When: Tuesday Session IV, Nov 8, 2022, 16:30 - 17:30 UTC
Where: Kensington 2 & Meetecho
Chairs: Mirja Kühlewind, Mallory Knodel
Slides: Intro
Internet Threat Model (model-t) Program
Evolvability, Deployability, & Maintainability (EDM) Program
Slides: Liaison Relationship: IETF and IEEE 802
Juan Carlos Zuniga: I want to make a comment about an example of the
coordination. We've been talking about IEEE 802 numbering, and we'll
have some discussions about this at INTAREA this week, and we'll discuss
how to best coordinate the IANA registry.
Russ Housley: Another example of this is the work on YANG modules.
Barry Leiba: How long has the coordination been going on?
Russ Housley: There have been 30-something meetings [since 2012].
Phillip Hallam-Baker: If. group is not delivering a specification for
the end-users of the Internet that is actually usable, I think we should
not be too deferential.
Russ Housley: There are some examples where we have done that after
coordination, like the CAPPORT group. I would discourage just grabbing a
space without talking, so that you know when you're grabbing a
particular piece of the problem. When we surprise people is when things
get ugly.
Slides: M-TEN Workshop Recap
Slides: Partitioning as an Architecture for Privacy
Vittorio Bertola: I think this is an important discussion, but depending
on how it is deployed and designed, it might promote more
centralization. If you just create something that is so hard to deploy
that only three companies can do it--I just wanted to flag the issue.
Tommy Pauly: That is exactly the kind of commentary that belongs in the
doc; just because you are partitioning data doesn't always mean that is
the right thing to do.
Slides: OONI Censorship Methods in Iran
Slides: Iran's Mahsa Amini Revolution: Protest Crises and the Role of
Technology
Phillip Hallam-Baker: I would like know all of your requirements in
depth, as much information as possible. I think in terms of the
standards process, we have to think in terms of two buckets. Everything
we do will be to avoid circumvention.

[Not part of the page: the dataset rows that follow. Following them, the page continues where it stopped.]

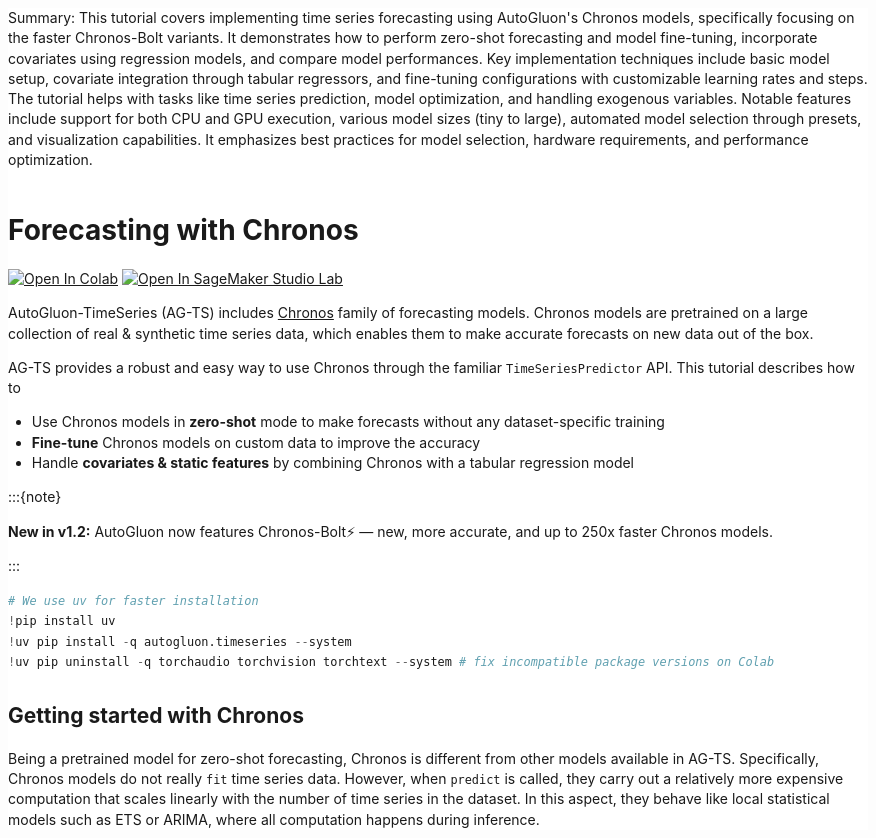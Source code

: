 Summary: This tutorial covers implementing time series forecasting using AutoGluon's Chronos models, specifically focusing on the faster Chronos-Bolt variants. It demonstrates how to perform zero-shot forecasting and model fine-tuning, incorporate covariates using regression models, and compare model performances. Key implementation techniques include basic model setup, covariate integration through tabular regressors, and fine-tuning configurations with customizable learning rates and steps. The tutorial helps with tasks like time series prediction, model optimization, and handling exogenous variables. Notable features include support for both CPU and GPU execution, various model sizes (tiny to large), automated model selection through presets, and visualization capabilities. It emphasizes best practices for model selection, hardware requirements, and performance optimization.

# Forecasting with Chronos

[![Open In Colab](https://colab.research.google.com/assets/colab-badge.svg)](https://colab.research.google.com/github/autogluon/autogluon/blob/master/docs/tutorials/timeseries/forecasting-chronos.ipynb)
[![Open In SageMaker Studio Lab](https://studiolab.sagemaker.aws/studiolab.svg)](https://studiolab.sagemaker.aws/import/github/autogluon/autogluon/blob/master/docs/tutorials/timeseries/forecasting-chronos.ipynb)


AutoGluon-TimeSeries (AG-TS) includes [Chronos](https://github.com/amazon-science/chronos-forecasting) family of forecasting models. Chronos models are pretrained on a large collection of real & synthetic time series data, which enables them to make accurate forecasts on new data out of the box.

AG-TS provides a robust and easy way to use Chronos through the familiar `TimeSeriesPredictor` API. This tutorial describes how to 
- Use Chronos models in **zero-shot** mode to make forecasts without any dataset-specific training
- **Fine-tune** Chronos models on custom data to improve the accuracy
- Handle **covariates & static features** by combining Chronos with a tabular regression model

:::{note}

**New in v1.2:** AutoGluon now features Chronos-Bolt⚡️ — new, more accurate, and up to 250x faster Chronos models.

:::


```python
# We use uv for faster installation
!pip install uv
!uv pip install -q autogluon.timeseries --system
!uv pip uninstall -q torchaudio torchvision torchtext --system # fix incompatible package versions on Colab
```

## Getting started with Chronos

Being a pretrained model for zero-shot forecasting, Chronos is different from other models available in AG-TS. 
Specifically, Chronos models do not really `fit` time series data. However, when `predict` is called, they carry out a relatively more expensive computation that scales linearly with the number of time series in the dataset. In this aspect, they behave like local statistical models such as ETS or ARIMA, where all computation happens during inference.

I think we need to think of two
tracks. One on developing cryptographic security technologies, and one
on steganographic technologies.
Piers O'Hanlon: I think TOR wasn't explictly mentioned, but it seems
like a place it would be traditionally used. There are certain
techniques that have been blocked, but as you say, it's a continual
battle.
Lars Eggert: First, thank you both for the great talks. Phillip said
some interesting things. There is a role for the IETF or IRTF here, but
it's not really standardizing anything. Trying to learn about weaknesses
in the blocking technology, playing with the headers and packet traces,
and it's an arms race. These evasions techniques, building witht the
people who understand the protocols, is great.
Mallory Knodel: There is a draft in PEARG. I think we do have examples
of work IETF does in standardizing frameworks in which people work, and
I would say that the work the community has done, the folks who are
trying to keep the Internet on for everyone around the world, and the
folks who are building tools to respond to the thing you've all
identified, which is that it's a moving target. Pluggable transports.
Something like TOR might not work, but something on top of it might make
it harder for your traffic to be seen. I think it would be great to
figure out how to bring that community to the IETF more often so they
can get that critical feedback from those of you who are developing
whole protocols. Thanks so much for coming and for your feedback, and I
think we're closing out the meeting now. Thanks.